Mahahual is an interesting place South of Yucatan peninsula and almost on the border with Belize. It's a super small beach village, but in dry season starting from November it is visited by about 8,000 people per week which seems unbelievable for such a tiny place. The thing is that most of these people don't stay overnight, they come on huge mostly US cruise ships that dock in Mahahual about 4 times a week, spend a day on the beach drinking margaritas and eating seafood and by 5pm they are all gone back to their cruise ships. In wet season from around May till October - it's only about 2 cruise ships per month that come here. 

This makes it a really nice destination in August when we were there - it's quiet, chill, very few tourists, the village kind of becomes what it originally was - just a tiny fishing village.
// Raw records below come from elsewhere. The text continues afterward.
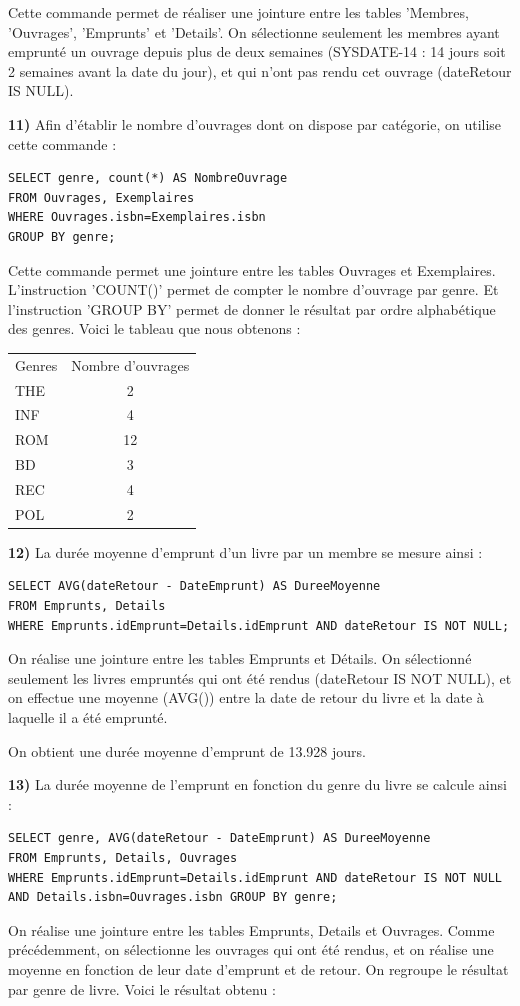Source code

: \documentclass[a4paper,12pt]{article}
\begin{document}
Cette commande permet de réaliser une jointure entre les tables 'Membres, 'Ouvrages', 'Emprunts' et 'Details'. On sélectionne seulement les membres ayant emprunté un ouvrage depuis plus de deux semaines (SYSDATE-14 : 14 jours soit 2 semaines avant la date du jour), et qui n'ont pas rendu cet ouvrage (dateRetour IS NULL). 


  \textbf {11)} Afin d'établir le nombre d’ouvrages dont on dispose par catégorie, on utilise cette commande : 

\begin{lstlisting}
SELECT genre, count(*) AS NombreOuvrage 
FROM Ouvrages, Exemplaires 
WHERE Ouvrages.isbn=Exemplaires.isbn 
GROUP BY genre; 
\end{lstlisting}
 
Cette commande permet une jointure entre les tables Ouvrages et Exemplaires. L'instruction 'COUNT()' permet de compter le nombre d'ouvrage par genre. Et l'instruction 'GROUP BY' permet de donner le résultat par ordre alphabétique des genres. 
\clearpage
Voici le tableau que nous obtenons : 

\begin{tabular}{ l | c }
   Genres & Nombre d'ouvrages \\
   THE & 2 \\
   INF & 4 \\
   ROM & 12 \\
   BD & 3 \\
   REC & 4 \\
   POL & 2 \\
 \end{tabular}

  \textbf {12)} La durée moyenne d’emprunt d’un livre par un membre se mesure ainsi : 
\begin{lstlisting}
SELECT AVG(dateRetour - DateEmprunt) AS DureeMoyenne 
FROM Emprunts, Details 
WHERE Emprunts.idEmprunt=Details.idEmprunt AND dateRetour IS NOT NULL;
\end{lstlisting}

On réalise une jointure entre les tables Emprunts et Détails. On sélectionné seulement les livres empruntés qui ont été rendus (dateRetour IS NOT NULL), et on effectue une moyenne (AVG()) entre la date de retour du livre et la date à laquelle il a été emprunté.

On obtient une durée moyenne d'emprunt de 13.928 jours.  

  \textbf {13)} La durée moyenne de l’emprunt en fonction du genre du livre se calcule ainsi : 
\begin{lstlisting}
SELECT genre, AVG(dateRetour - DateEmprunt) AS DureeMoyenne
FROM Emprunts, Details, Ouvrages 
WHERE Emprunts.idEmprunt=Details.idEmprunt AND dateRetour IS NOT NULL AND Details.isbn=Ouvrages.isbn GROUP BY genre;
\end{lstlisting}
On réalise une jointure entre les tables Emprunts, Details et Ouvrages. Comme précédemment, on sélectionne les ouvrages qui ont été rendus, et on réalise une moyenne en fonction de leur date d'emprunt et de retour. On regroupe le résultat par genre de livre. Voici le résultat obtenu : 
\end{document}

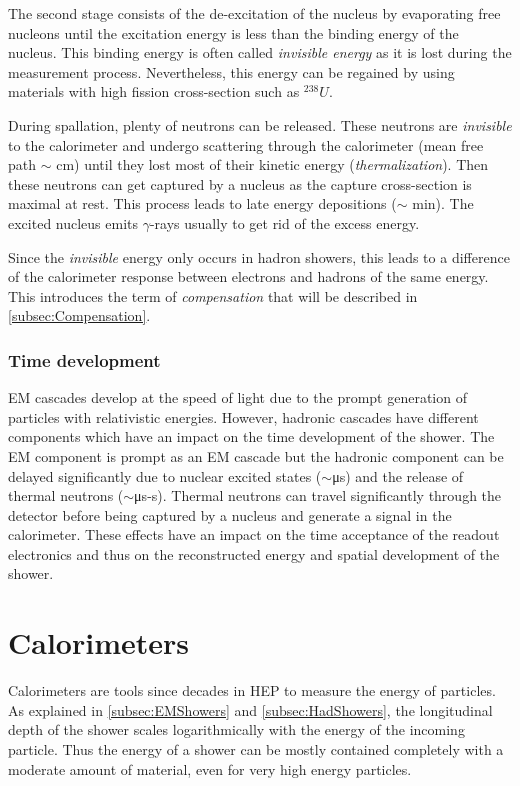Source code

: The second stage consists of the de-excitation of the nucleus by evaporating free nucleons until the excitation energy is less than the binding energy of the nucleus. This binding energy is often called \textit{invisible energy} as it is lost during the measurement process. Nevertheless, this energy can be regained by using materials with high fission cross-section such as $^{238}U$.

During spallation, plenty of neutrons can be released. These neutrons are \textit{invisible} to the calorimeter and undergo scattering through the calorimeter (mean free path $\sim$ cm) until they lost most of their kinetic energy (\textit{thermalization}). Then these neutrons can get captured by a nucleus as the capture cross-section is maximal at rest. This process leads to late energy depositions ($\sim$ min). The excited nucleus emits $\gamma$-rays usually to get rid of the excess energy.

Since the \textit{invisible} energy only occurs in hadron showers, this leads to a difference of the calorimeter response between electrons and hadrons of the same energy. This introduces the term of \textit{compensation} that will be described in \ref{subsec:Compensation}.

\subsubsection{Time development}

EM cascades develop at the speed of light due to the prompt generation of particles with relativistic energies. However, hadronic cascades have different components which have an impact on the time development of the shower. The EM component is prompt as an EM cascade but the hadronic component can be delayed significantly due to nuclear excited states ($\sim$\si{\micro\second}) and the release of thermal neutrons ($\sim$\si{\micro\second}-\si{\second}). Thermal neutrons can travel significantly through the detector before being captured by a nucleus and generate a signal in the calorimeter. These effects have an impact on the time acceptance of the readout electronics and thus on the reconstructed energy and spatial development of the shower.

\section{Calorimeters}

Calorimeters are tools since decades in HEP to measure the energy of particles. As explained in \ref{subsec:EMShowers} and \ref{subsec:HadShowers}, the longitudinal depth of the shower scales logarithmically with the energy of the incoming particle. Thus the energy of a shower can be mostly contained completely with a moderate amount of material, even for very high energy particles.

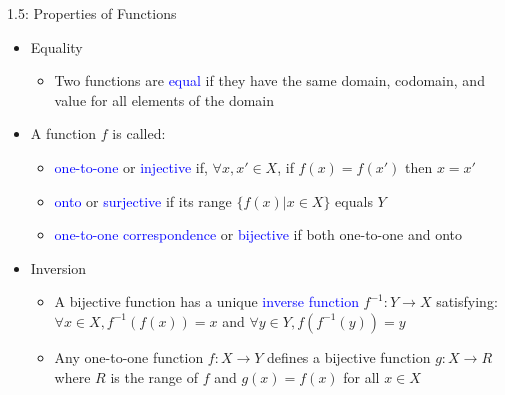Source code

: \documentclass[10pt,english]{beamer}
\begin{document}
\begin{frame}{1.5: Properties of Functions}

\begin{itemize}
\setlength\itemsep{3mm}
\item<1-> Equality \vspace{1mm}
\begin{itemize}
  \setlength\itemsep{1.5mm}
  \item Two functions are \textcolor{blue}{equal} if they have the same domain, codomain, and value for all elements of the domain
\end{itemize}

\item<2-> A function $f$ is called: \vspace{1mm}
\begin{itemize}
  \setlength\itemsep{1.5mm}
  \item \textcolor{blue}{one-to-one} or \textcolor{blue}{injective} if, $\forall x,x'\in X$, if $f(x)=f(x')$ then $x=x'$
  \item \textcolor{blue}{onto} or \textcolor{blue}{surjective} if its range $\{ f(x) | x\in X\}$ equals $Y$
  \item \textcolor{blue}{one-to-one correspondence} or \textcolor{blue}{bijective} if both one-to-one and onto
\end{itemize}

\item<3-> Inversion \vspace{1mm}
\begin{itemize}
  \setlength\itemsep{1.5mm}
  \item A bijective function has a unique \textcolor{blue}{inverse function} $f^{-1} \colon Y\rightarrow X$ satisfying: $\forall x\in X, f^{-1}(f(x)) = x$ and $\forall y\in Y, f(f^{-1}(y)) = y$
  \item Any one-to-one function $f \colon X\rightarrow Y$ defines a bijective function $g \colon X \rightarrow R$ where $R$ is the range of $f$ and $g(x)=f(x)$ for all $x\in X$

\end{itemize}

\end{itemize}
\end{frame}    
\end{document}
That's when you can enjoy it the most. Wet season only means that there might be occasionally some rain in the afternoon.

The village is so small that you'll find most of the things along the beach - cafes, lounges, restaurants, hotels, couple of shops and snorkeling/diving shops. Accommodation and restaurants are designed to cater for those package tourists that come in dry season, so it's not exactly cheap, but you can still find good options. We found a 100% Agave hostel in the very center 2 minutes away from the beach - it cost $18 per night, but it was very basic, expect to pay about $35 for a good place. When staying by the sea it would be a shame not to eat seafood - it's going to be about $8-15 a plate (fish any style, seafood plates, etc.) You can also go for eateries on the second row street from the beach - these are significantly cheaper and are serving more traditional Mexican dishes. 
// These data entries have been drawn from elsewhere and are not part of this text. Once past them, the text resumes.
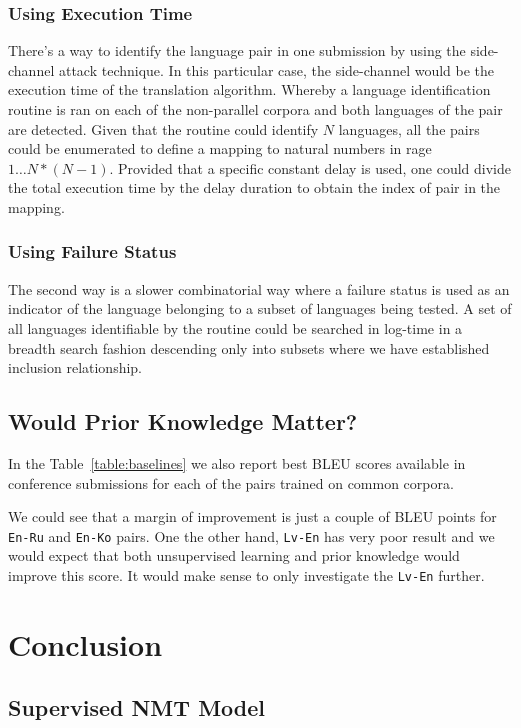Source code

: \documentclass[]{article}
\begin{document}
\subsubsection{Using Execution Time}

There's a way to identify the language pair in one submission by using the side-channel attack technique.
In this particular case, the side-channel would be the execution time of the translation algorithm.
Whereby a language identification routine is ran on each of the non-parallel corpora and both languages of the pair are detected.
Given that the routine could identify $N$ languages, all the pairs could be enumerated to define a mapping to natural numbers in rage $1\dots N*(N-1)$.
Provided that a specific constant delay is used, one could divide the total execution time by the delay duration to obtain the index of pair in the mapping.

\subsubsection{Using Failure Status}

The second way is a slower combinatorial way where a failure status is used as an indicator of the language belonging to a subset of languages being tested.
A set of all languages identifiable by the routine could be searched in log-time in a breadth search fashion descending only into subsets where we have established inclusion relationship.

\subsection{Would Prior Knowledge Matter?}
\label{sect:prior}

In the Table~\ref{table:baselines} we also report best BLEU scores available in conference submissions for each of the pairs trained on common corpora.

We could see that a margin of improvement is just a couple of BLEU points for {\tt En-Ru} and {\tt En-Ko} pairs.
One the other hand, {\tt Lv-En} has very poor result and we would expect that both unsupervised learning and prior knowledge would improve this score.
It would make sense to only investigate the {\tt Lv-En} further.

\section{Conclusion}

\small




\begin{appendices}
\section{Supervised NMT Model}
\label{appendix:supervised}

\end{appendices}
\end{document}
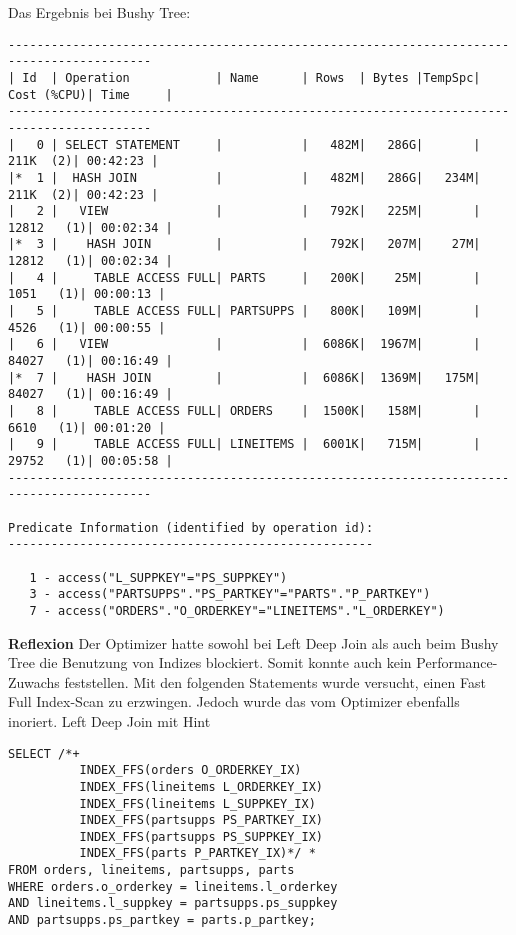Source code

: \documentclass[10pt]{article}
\begin{document}
Das Ergebnis bei Bushy Tree:
\begin{lstlisting}[style=queryexecutionplan]
------------------------------------------------------------------------------------------
| Id  | Operation            | Name      | Rows  | Bytes |TempSpc| Cost (%CPU)| Time     |
------------------------------------------------------------------------------------------
|   0 | SELECT STATEMENT     |           |   482M|   286G|       |   211K  (2)| 00:42:23 |
|*  1 |  HASH JOIN           |           |   482M|   286G|   234M|   211K  (2)| 00:42:23 |
|   2 |   VIEW               |           |   792K|   225M|       | 12812   (1)| 00:02:34 |
|*  3 |    HASH JOIN         |           |   792K|   207M|    27M| 12812   (1)| 00:02:34 |
|   4 |     TABLE ACCESS FULL| PARTS     |   200K|    25M|       |  1051   (1)| 00:00:13 |
|   5 |     TABLE ACCESS FULL| PARTSUPPS |   800K|   109M|       |  4526   (1)| 00:00:55 |
|   6 |   VIEW               |           |  6086K|  1967M|       | 84027   (1)| 00:16:49 |
|*  7 |    HASH JOIN         |           |  6086K|  1369M|   175M| 84027   (1)| 00:16:49 |
|   8 |     TABLE ACCESS FULL| ORDERS    |  1500K|   158M|       |  6610   (1)| 00:01:20 |
|   9 |     TABLE ACCESS FULL| LINEITEMS |  6001K|   715M|       | 29752   (1)| 00:05:58 |
------------------------------------------------------------------------------------------
 
Predicate Information (identified by operation id):
---------------------------------------------------
 
   1 - access("L_SUPPKEY"="PS_SUPPKEY")
   3 - access("PARTSUPPS"."PS_PARTKEY"="PARTS"."P_PARTKEY")
   7 - access("ORDERS"."O_ORDERKEY"="LINEITEMS"."L_ORDERKEY")
\end{lstlisting}
\textbf{Reflexion} \newline
Der Optimizer hatte sowohl bei Left Deep Join als auch beim Bushy Tree die Benutzung von Indizes blockiert.
Somit konnte auch kein Performance-Zuwachs feststellen. \newline
Mit den folgenden Statements wurde versucht, einen Fast Full Index-Scan zu erzwingen. Jedoch wurde das vom Optimizer ebenfalls inoriert.\newline
Left Deep Join mit Hint
\begin{lstlisting}[style=sql]
SELECT /*+ 
          INDEX_FFS(orders O_ORDERKEY_IX) 
          INDEX_FFS(lineitems L_ORDERKEY_IX) 
          INDEX_FFS(lineitems L_SUPPKEY_IX) 
          INDEX_FFS(partsupps PS_PARTKEY_IX) 
          INDEX_FFS(partsupps PS_SUPPKEY_IX) 
          INDEX_FFS(parts P_PARTKEY_IX)*/ *
FROM orders, lineitems, partsupps, parts
WHERE orders.o_orderkey = lineitems.l_orderkey
AND lineitems.l_suppkey = partsupps.ps_suppkey
AND partsupps.ps_partkey = parts.p_partkey;
\end{lstlisting}
\end{document}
To save money a much better option is to buy your fish and seafood directly from the fisherman that come onshore in the early morning and at about 4pm - just ask around where on the beach to expect them and you can buy all sorts of fresh catch for about $5-8 per kg (they'll clean and gut them for you) And in the evening you can grill it right on the beach by making a fire or arranging for a grill with some locals which is what we did.

Locals in Mahahual deserve special mention - everyone who lives and works there are super friendly and nice, if you don't behave like an arrogant tourist you'll be treated like a friend. People will invite you to spend time with them, to have food together, to have a chat, etc. We met a really nice tattoo artist girl who just calls herself a hippie, arranged to buy some fish from the fishermen together and arranged with a random local to come to his backyard to use the grill for the fish. Pretty awesome BBQ we had!

There are a couple of late night places where the locals go to party - a bar in Casitas (about 20 min walk from the beach) and Bodeguita - right across the 100% Agave hostel (2nd street from the beach) It's cool to check those out and meet some more locals. 

Mahahual is famous for its snorkeling as the reef which is one of the last alive reefs left out there is just about 100-200m from the shore and goes all the way South to Belize and Honduras. Take a snorkeling tour (about $16-20 per person) and they'll bring you to better and farther spots by boat.

Even though the village gets crazy daily tourists from cruise ships in dry season it's generally quite remote and much less visited than the beach towns up North towards Cancun - so if you're coming from the North you'll experience a nice break from tons and tons of tourists, and if you're coming from the South and heading North - know that these are the most remote and least visited beaches you can get on the Caribbean coast of Mexico, you won't get that moving up North. 

If you'd like to experience even more remote and untouched beaches - you can go to Xcalak south of Mahahual - the Southernmost village before Belize border. It's an even smaller fishermen village, but it has a couple of guest houses and cabanas (bungalows) - those are not cheap (about $40-60), but worth the money considering the remoteness and unspoiled beaches. To do that you can take taxis all the way to Xcalak or you can come by a rented car which is what most people going there do. As the beaches in Mexico are all public and free to be used by anyone - you can just go to some remote beach between Mahahual and Xcalak, put up your tent under a palm tree and enjoy the beach life with no people around. 

Choose the wet season and you'll enjoy Mahahual a lot!